Thank you very much...

----------


## caljohnsmith

Check out "ARPon":

https://sourceforge.net/projects/arpon/

And also "ARP Watch":

http://www.securityfocus.com/tools/142

Let me know how it goes, I will be interested in your success.  :Smile:

----------


## DizerX

Thanks you veeeeeery much, but just like i said, i'm a newbie, i don't even know how to compile these source code files of ArpON  :Very Happy: 

Isn't there an already compiled package or something, or else please tell me the commands to compile and install it.

Thank you very much an sorry for bothering you  :Smile:

----------


## caljohnsmith

After reading your first post more carefully, I realized that those two programs I listed will only detect ARP changes in your computers ARP cache; I don't think they can actually prevent the ARP poisoning from happening, which is of course what you want. Which program are you using in Windows to prevent the ARP poisoning?

----------


## DizerX

First, i used a program i wrote myself in VB, it's whole idea is that it detects the real MAC address of the router and stores it in a variable, then it keeps checking the ARP cache table every 1 ms for changes, if any change occured in the MAC address of the router, then this is a spoof attemp, the program then clears the ARP cache table, and pings the router, this here does two things, first it cleans my local table, second, when it pings the router, it sends along an ARP packet request, so it tells the router that "here i am i'm at MAC address xx-xx-xx-xx-xx-xx".
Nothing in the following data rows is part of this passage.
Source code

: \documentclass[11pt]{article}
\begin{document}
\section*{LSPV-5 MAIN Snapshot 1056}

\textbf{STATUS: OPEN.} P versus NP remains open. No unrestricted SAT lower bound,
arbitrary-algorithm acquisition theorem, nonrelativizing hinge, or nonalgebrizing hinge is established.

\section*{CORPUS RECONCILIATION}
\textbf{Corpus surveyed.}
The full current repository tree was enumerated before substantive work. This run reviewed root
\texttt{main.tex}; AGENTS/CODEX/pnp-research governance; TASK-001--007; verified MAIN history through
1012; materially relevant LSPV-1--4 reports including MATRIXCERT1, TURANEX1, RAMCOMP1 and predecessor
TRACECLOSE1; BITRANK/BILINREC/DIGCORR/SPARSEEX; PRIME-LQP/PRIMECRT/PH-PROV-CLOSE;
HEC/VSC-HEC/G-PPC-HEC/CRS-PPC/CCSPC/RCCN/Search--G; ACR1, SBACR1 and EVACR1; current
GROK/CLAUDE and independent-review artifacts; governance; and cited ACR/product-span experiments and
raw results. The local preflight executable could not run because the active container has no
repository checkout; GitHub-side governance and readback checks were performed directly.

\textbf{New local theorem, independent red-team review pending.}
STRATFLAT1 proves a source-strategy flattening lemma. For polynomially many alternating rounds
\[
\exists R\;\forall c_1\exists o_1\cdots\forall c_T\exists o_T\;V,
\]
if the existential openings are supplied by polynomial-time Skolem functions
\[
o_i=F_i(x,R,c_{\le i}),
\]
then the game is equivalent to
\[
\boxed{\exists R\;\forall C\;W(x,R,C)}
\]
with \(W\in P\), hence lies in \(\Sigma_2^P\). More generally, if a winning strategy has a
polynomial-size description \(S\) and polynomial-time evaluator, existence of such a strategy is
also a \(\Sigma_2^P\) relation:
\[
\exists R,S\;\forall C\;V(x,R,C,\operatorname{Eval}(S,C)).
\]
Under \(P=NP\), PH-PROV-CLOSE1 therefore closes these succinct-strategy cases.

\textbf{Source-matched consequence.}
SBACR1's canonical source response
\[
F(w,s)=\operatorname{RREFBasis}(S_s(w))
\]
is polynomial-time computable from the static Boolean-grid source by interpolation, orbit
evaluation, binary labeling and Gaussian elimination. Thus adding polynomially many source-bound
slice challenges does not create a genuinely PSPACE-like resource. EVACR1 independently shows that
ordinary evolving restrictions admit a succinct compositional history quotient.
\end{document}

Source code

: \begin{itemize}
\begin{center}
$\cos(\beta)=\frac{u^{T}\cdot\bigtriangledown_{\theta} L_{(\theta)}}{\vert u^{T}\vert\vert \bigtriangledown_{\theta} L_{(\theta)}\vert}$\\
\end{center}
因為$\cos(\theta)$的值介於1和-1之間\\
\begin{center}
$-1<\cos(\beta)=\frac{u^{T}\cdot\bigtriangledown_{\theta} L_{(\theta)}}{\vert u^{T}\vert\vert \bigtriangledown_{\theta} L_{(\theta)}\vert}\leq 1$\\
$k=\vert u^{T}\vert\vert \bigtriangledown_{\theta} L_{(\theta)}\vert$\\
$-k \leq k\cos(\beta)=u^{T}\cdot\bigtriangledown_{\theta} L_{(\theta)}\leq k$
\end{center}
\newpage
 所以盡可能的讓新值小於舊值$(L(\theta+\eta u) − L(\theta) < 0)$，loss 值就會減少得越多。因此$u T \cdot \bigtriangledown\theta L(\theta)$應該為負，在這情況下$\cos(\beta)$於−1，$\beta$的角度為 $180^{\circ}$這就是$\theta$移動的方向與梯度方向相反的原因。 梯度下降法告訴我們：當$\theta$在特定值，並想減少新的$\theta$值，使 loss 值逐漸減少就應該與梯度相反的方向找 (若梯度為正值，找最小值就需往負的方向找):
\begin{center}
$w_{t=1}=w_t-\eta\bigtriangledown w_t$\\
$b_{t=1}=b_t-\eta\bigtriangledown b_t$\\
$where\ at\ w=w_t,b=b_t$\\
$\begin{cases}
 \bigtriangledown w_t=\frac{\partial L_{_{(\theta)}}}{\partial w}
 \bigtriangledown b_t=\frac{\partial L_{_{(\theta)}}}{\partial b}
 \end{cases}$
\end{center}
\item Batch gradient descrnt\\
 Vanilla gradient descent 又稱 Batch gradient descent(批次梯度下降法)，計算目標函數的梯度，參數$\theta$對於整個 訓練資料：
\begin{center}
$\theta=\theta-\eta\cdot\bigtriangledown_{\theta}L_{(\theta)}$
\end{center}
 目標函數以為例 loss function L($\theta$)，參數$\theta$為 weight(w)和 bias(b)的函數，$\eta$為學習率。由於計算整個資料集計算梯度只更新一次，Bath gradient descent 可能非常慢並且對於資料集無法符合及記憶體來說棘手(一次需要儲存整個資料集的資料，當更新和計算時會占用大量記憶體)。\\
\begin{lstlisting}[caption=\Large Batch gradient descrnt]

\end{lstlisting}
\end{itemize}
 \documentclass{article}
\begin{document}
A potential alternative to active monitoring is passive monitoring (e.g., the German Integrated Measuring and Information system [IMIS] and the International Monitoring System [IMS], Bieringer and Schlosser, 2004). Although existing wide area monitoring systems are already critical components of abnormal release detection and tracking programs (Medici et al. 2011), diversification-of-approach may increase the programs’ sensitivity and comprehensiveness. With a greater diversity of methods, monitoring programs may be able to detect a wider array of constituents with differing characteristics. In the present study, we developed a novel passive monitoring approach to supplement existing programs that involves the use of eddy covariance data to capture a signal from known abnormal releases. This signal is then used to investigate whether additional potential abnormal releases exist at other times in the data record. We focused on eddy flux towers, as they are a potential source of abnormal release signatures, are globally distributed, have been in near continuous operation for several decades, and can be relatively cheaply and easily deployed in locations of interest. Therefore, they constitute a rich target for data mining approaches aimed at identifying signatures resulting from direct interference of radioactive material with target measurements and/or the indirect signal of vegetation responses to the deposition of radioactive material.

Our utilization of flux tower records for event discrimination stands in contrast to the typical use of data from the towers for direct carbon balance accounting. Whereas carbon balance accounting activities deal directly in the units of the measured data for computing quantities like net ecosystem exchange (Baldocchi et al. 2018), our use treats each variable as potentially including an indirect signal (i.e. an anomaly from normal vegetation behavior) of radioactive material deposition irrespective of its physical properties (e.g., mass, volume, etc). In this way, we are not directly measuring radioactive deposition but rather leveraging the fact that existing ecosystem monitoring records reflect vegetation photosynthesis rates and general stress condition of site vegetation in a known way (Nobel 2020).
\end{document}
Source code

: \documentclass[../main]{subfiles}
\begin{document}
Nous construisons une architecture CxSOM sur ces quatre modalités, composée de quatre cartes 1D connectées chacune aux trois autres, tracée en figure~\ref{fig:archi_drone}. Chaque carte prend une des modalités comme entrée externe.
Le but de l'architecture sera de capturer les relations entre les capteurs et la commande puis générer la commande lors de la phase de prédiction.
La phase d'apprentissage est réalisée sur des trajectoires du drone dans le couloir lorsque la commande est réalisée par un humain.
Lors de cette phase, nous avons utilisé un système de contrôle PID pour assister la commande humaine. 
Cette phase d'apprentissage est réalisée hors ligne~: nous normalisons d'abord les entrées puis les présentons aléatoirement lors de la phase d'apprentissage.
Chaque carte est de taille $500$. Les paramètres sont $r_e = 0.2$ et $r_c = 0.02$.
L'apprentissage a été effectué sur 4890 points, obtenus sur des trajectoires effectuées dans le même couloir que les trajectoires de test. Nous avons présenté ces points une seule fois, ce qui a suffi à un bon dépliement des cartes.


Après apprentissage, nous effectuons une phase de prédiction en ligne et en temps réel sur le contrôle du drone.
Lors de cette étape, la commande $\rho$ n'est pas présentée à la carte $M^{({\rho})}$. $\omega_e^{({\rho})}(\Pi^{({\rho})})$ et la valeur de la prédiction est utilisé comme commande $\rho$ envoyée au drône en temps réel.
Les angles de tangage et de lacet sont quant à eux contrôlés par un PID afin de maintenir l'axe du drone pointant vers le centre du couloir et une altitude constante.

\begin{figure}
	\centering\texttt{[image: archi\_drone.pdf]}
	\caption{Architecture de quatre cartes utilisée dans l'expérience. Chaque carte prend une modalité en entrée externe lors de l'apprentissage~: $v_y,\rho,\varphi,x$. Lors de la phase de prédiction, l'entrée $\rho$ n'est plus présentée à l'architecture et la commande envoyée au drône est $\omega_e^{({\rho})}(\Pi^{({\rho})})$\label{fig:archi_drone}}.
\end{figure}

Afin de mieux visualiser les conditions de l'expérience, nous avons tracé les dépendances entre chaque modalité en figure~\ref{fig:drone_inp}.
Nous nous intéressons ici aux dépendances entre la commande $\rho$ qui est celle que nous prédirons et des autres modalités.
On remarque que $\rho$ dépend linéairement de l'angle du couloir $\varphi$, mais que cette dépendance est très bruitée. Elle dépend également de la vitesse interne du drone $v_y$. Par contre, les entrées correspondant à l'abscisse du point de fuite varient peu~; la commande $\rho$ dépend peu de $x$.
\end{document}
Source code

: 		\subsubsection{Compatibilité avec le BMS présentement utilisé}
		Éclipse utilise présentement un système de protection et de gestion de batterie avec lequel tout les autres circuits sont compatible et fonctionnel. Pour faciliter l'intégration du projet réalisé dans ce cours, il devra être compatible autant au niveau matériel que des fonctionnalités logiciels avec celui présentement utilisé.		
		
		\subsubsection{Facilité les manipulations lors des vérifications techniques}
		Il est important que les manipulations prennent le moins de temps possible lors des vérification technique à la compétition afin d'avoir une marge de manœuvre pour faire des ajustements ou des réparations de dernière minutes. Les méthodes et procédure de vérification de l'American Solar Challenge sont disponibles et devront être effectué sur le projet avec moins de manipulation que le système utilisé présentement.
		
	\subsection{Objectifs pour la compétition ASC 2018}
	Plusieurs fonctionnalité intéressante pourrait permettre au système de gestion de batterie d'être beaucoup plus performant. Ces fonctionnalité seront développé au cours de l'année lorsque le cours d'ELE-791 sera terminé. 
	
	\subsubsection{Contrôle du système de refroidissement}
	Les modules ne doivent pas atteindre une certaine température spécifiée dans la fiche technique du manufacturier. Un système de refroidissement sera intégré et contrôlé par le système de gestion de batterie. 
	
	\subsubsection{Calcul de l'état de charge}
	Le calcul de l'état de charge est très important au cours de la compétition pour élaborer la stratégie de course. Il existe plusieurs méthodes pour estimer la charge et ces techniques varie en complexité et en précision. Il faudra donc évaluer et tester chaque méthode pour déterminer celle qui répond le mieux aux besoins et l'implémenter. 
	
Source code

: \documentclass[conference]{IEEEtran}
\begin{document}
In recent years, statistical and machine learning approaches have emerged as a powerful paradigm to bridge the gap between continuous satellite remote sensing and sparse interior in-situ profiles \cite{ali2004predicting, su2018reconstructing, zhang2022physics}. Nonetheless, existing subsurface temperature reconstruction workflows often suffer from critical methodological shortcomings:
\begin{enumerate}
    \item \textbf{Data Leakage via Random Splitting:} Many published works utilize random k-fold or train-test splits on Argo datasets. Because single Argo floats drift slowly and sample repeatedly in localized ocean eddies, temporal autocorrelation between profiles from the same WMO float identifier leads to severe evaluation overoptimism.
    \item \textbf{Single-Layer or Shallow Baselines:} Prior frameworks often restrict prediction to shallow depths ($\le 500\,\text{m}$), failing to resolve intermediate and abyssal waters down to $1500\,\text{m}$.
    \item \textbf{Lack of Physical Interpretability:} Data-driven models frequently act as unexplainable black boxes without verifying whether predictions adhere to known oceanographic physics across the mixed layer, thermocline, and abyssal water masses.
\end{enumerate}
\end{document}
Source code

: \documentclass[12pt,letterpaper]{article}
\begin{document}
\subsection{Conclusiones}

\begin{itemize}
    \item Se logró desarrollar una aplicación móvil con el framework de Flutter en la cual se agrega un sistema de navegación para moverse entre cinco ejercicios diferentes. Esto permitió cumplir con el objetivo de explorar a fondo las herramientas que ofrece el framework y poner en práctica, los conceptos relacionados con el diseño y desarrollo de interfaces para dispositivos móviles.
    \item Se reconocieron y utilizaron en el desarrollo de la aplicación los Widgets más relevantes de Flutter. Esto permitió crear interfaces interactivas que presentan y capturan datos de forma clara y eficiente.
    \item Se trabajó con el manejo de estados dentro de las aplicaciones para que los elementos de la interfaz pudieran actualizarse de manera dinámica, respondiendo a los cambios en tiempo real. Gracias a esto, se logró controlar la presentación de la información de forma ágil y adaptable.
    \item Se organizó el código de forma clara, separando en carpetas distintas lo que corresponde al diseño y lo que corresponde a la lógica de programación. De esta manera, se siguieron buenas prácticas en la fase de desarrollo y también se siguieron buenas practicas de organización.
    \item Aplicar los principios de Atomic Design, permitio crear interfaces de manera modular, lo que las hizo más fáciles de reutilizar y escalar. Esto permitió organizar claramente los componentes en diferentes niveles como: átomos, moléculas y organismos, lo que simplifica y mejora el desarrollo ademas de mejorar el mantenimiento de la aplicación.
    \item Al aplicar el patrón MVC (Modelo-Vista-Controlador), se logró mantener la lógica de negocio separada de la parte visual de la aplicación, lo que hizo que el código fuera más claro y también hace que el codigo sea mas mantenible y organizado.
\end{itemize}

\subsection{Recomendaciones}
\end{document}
It keeps repeating this until the spoof attemp is stopped, it's not a very smart way you know but it worked really nice.

The second software which i'm using now is a little bit smarter, it's called StopCut(http://www.mansoura.biz/), it uses the "arp -s" command to make the MAC address static, then it keeps sending arp packet requests constantly and continuously to the router, which also does the trick.

Is there anything similar in linux? Trust me if i knew how to write a software in Python or C i would've done it but i only know VB  :Very Happy: .

Thanks alot

----------


## caljohnsmith

It sounds like you could easily create a bash script to do everything you  want, but only if you know the command in linux to send an ARP announcement to the router with your MAC address. I know various ARP programs for requesting the MAC address for a given IP address, but I don't know offhand how to do the opposite and announce the MAC. I would think there has got to be an easy way to do it, and if you can't find an easy way I bet that a program like "ettercap" will surely do it. 

If you can find a way to do the ARP announcement part, I think we can put together a bash script to do basically what that "StopCut" program does.  :Smile:

----------


## DizerX

Exactly, but requesting a MAC address from a specific IP requires sending your real MAC address, so sending a request to the router will fix its ARP table and update it with my MAC address, it will do the trick just fine.

I searched the internet and i found a command called "arping", i think it does what i think it does, if you know any better commands please tell me.

I think right now i do need a script now to keep repeating this command forever or something  :Smile: 

I also think i'll go to sleep now, i haven't slept for a pretty long time trying to fix some weird driver issues in my Ubuntu  :Very Happy: , and when i wake up i'll start trying to apply this idea, i hope it works.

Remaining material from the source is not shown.